田中伸也の日常
男とはなぜ女子の脱ぎたてのパンツが目の前にあると鼻にあてて嗅ぎたくなるのであろうか。
それがたとえ美しい少女のものでも愛おしい女性のものであっても決していい香りがするとは思えない。
でも、これが良いんじゃないと思えることが愛なのであろうか。
窓から新緑の息吹に満ちた心地よい風が頬を撫でる暖かな午後の教室で、普段はクールにきめている自分がこのような動物的な葛藤にとらわれていることが田中伸也は許せなかった。
伸也は頬杖を突きながらため息をつき隣の女子生徒に目を移した。
彼女は度の強い眼鏡越しに現国の教科書を食い入るように見つめていた。
しかし、それは勉強熱心だからではなく教科書の中に仕込んだ五インチ弱のタブレット端末でボーイズラブなウェブコミックを閲覧していたからである。
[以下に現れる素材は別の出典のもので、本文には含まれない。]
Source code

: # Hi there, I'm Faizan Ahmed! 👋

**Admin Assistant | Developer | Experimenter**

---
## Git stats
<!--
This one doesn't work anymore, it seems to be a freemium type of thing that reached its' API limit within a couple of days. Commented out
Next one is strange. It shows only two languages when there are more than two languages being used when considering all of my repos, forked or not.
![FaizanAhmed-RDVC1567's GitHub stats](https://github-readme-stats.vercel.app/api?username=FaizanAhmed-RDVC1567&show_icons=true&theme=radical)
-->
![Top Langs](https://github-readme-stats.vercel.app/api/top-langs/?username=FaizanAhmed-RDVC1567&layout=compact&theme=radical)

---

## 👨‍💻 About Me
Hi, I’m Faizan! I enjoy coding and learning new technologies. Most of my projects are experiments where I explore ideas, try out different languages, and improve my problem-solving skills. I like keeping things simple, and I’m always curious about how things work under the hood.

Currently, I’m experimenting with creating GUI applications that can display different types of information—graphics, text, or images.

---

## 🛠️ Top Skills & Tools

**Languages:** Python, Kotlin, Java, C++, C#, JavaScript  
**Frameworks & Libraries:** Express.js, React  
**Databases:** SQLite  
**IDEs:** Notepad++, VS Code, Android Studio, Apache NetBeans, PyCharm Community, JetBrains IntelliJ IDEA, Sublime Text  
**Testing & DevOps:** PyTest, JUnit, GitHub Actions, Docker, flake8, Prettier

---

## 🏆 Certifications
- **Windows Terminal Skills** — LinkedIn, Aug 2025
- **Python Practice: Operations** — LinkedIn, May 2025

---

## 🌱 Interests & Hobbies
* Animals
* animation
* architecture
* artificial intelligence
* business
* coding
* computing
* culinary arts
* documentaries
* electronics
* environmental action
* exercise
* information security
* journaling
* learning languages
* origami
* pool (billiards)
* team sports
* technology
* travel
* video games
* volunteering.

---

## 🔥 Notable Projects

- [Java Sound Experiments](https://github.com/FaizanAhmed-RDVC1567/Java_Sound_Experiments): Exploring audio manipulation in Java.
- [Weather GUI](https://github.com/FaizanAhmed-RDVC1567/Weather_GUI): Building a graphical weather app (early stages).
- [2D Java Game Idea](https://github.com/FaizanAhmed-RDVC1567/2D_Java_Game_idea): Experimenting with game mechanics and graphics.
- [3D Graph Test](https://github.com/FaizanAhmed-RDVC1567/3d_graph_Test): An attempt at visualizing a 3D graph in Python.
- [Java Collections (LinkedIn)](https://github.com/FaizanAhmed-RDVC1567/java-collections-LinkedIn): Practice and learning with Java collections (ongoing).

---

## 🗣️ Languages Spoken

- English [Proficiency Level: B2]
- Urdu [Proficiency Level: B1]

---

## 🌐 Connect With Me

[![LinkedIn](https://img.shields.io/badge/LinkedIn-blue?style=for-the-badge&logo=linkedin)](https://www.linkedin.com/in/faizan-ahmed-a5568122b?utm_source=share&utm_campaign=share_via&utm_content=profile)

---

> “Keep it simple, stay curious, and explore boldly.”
その巨躯からズゴックなどとあだ名される彼女は恋愛などとは一番遠い世界にいるわけだが日がな一日漫画を読んで仮想恋愛を楽しみニヤついている姿は異様だった。
伸也はこいつも一応女なんだと思うとぞっとして先ほどの淫蕩な考えを振り払うことができた。
ズゴックはそんな伸也の視線に気づいたのか教科書を閉じ眉間にしわを寄せ「シャっ」と言って威嚇した。